▶ Data extract:
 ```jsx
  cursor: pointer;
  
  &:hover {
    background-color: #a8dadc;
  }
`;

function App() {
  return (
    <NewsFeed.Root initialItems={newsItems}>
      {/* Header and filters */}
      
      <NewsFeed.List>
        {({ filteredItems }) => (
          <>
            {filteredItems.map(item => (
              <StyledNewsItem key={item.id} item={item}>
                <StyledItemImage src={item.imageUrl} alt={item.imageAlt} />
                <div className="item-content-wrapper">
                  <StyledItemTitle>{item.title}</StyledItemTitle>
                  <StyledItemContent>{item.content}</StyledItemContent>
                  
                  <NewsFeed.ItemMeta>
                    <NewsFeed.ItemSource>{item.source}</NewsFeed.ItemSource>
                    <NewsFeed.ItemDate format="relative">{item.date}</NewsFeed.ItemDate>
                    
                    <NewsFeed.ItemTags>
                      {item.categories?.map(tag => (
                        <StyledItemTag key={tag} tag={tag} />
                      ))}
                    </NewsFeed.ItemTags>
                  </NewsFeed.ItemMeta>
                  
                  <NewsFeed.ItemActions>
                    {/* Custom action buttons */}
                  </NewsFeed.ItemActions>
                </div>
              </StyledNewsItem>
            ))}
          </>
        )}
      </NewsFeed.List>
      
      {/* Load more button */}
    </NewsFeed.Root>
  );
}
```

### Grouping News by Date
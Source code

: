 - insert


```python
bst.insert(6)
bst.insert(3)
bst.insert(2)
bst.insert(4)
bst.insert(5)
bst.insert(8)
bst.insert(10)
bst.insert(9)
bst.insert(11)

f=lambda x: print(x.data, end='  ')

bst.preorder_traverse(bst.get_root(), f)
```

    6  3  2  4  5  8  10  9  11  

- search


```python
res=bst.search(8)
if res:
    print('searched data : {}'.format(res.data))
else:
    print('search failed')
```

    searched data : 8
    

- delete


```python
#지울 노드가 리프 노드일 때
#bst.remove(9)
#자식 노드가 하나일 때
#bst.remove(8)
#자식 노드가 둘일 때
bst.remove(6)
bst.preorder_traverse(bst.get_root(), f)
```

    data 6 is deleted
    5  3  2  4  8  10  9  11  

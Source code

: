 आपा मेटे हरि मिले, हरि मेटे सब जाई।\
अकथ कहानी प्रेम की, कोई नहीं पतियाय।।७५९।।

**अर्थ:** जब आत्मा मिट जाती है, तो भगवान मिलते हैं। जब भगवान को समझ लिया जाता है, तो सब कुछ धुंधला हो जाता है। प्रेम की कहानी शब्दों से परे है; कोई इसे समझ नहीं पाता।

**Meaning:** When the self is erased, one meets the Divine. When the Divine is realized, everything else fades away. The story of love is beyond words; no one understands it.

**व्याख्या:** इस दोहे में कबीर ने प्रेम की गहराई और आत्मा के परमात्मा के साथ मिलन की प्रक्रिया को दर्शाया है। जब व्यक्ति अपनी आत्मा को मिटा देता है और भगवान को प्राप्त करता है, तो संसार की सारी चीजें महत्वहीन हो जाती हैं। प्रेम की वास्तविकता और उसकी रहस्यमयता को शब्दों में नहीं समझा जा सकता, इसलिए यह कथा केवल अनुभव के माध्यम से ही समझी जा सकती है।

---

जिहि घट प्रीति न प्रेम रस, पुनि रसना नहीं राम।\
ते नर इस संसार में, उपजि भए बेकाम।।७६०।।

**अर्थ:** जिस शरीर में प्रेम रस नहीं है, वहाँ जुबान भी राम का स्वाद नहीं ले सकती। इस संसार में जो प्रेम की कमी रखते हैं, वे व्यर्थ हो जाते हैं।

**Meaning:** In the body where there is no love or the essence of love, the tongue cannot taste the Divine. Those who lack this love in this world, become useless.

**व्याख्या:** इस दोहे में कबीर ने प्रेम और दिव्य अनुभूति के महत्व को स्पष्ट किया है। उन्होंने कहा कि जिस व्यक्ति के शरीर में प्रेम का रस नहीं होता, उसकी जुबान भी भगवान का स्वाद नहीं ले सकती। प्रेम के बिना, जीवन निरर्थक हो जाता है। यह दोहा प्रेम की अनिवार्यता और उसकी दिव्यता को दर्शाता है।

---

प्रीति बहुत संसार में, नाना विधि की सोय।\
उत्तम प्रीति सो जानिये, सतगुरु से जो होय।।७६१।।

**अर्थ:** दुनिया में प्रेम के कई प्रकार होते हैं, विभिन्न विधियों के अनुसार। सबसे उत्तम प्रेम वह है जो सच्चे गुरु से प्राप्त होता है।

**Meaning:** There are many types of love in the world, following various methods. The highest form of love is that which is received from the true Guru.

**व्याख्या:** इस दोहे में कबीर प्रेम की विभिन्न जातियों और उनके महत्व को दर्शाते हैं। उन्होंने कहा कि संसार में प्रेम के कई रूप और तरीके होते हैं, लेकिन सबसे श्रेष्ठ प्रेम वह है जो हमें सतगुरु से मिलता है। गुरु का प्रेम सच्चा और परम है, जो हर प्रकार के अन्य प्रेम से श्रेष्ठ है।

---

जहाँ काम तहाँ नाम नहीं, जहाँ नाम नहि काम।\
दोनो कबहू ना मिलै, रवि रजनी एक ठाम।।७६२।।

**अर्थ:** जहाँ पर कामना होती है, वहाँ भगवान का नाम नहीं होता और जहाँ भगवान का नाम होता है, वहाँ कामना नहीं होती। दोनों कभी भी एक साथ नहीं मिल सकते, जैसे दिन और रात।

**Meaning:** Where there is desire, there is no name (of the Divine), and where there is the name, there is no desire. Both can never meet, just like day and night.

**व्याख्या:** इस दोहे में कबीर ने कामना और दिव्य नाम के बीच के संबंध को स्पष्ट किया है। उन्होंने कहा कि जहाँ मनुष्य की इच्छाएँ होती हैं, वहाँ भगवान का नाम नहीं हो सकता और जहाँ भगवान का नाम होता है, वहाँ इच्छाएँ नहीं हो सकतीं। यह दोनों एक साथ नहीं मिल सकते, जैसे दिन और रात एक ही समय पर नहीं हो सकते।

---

▶ Required action:
Only the lines from the one with "से श्रेष्ठ है।" through the last line of the records belong in the answer, each copied exactly.

▶ Reply to the task:
**व्याख्या:** इस दोहे में कबीर प्रेम की विभिन्न जातियों और उनके महत्व को दर्शाते हैं। उन्होंने कहा कि संसार में प्रेम के कई रूप और तरीके होते हैं, लेकिन सबसे श्रेष्ठ प्रेम वह है जो हमें सतगुरु से मिलता है। गुरु का प्रेम सच्चा और परम है, जो हर प्रकार के अन्य प्रेम से श्रेष्ठ है।

---

जहाँ काम तहाँ नाम नहीं, जहाँ नाम नहि काम।\
दोनो कबहू ना मिलै, रवि रजनी एक ठाम।।७६२।।

**अर्थ:** जहाँ पर कामना होती है, वहाँ भगवान का नाम नहीं होता और जहाँ भगवान का नाम होता है, वहाँ कामना नहीं होती। दोनों कभी भी एक साथ नहीं मिल सकते, जैसे दिन और रात।

**Meaning:** Where there is desire, there is no name (of the Divine), and where there is the name, there is no desire. Both can never meet, just like day and night.

**व्याख्या:** इस दोहे में कबीर ने कामना और दिव्य नाम के बीच के संबंध को स्पष्ट किया है। उन्होंने कहा कि जहाँ मनुष्य की इच्छाएँ होती हैं, वहाँ भगवान का नाम नहीं हो सकता और जहाँ भगवान का नाम होता है, वहाँ इच्छाएँ नहीं हो सकतीं। यह दोनों एक साथ नहीं मिल सकते, जैसे दिन और रात एक ही समय पर नहीं हो सकते।

---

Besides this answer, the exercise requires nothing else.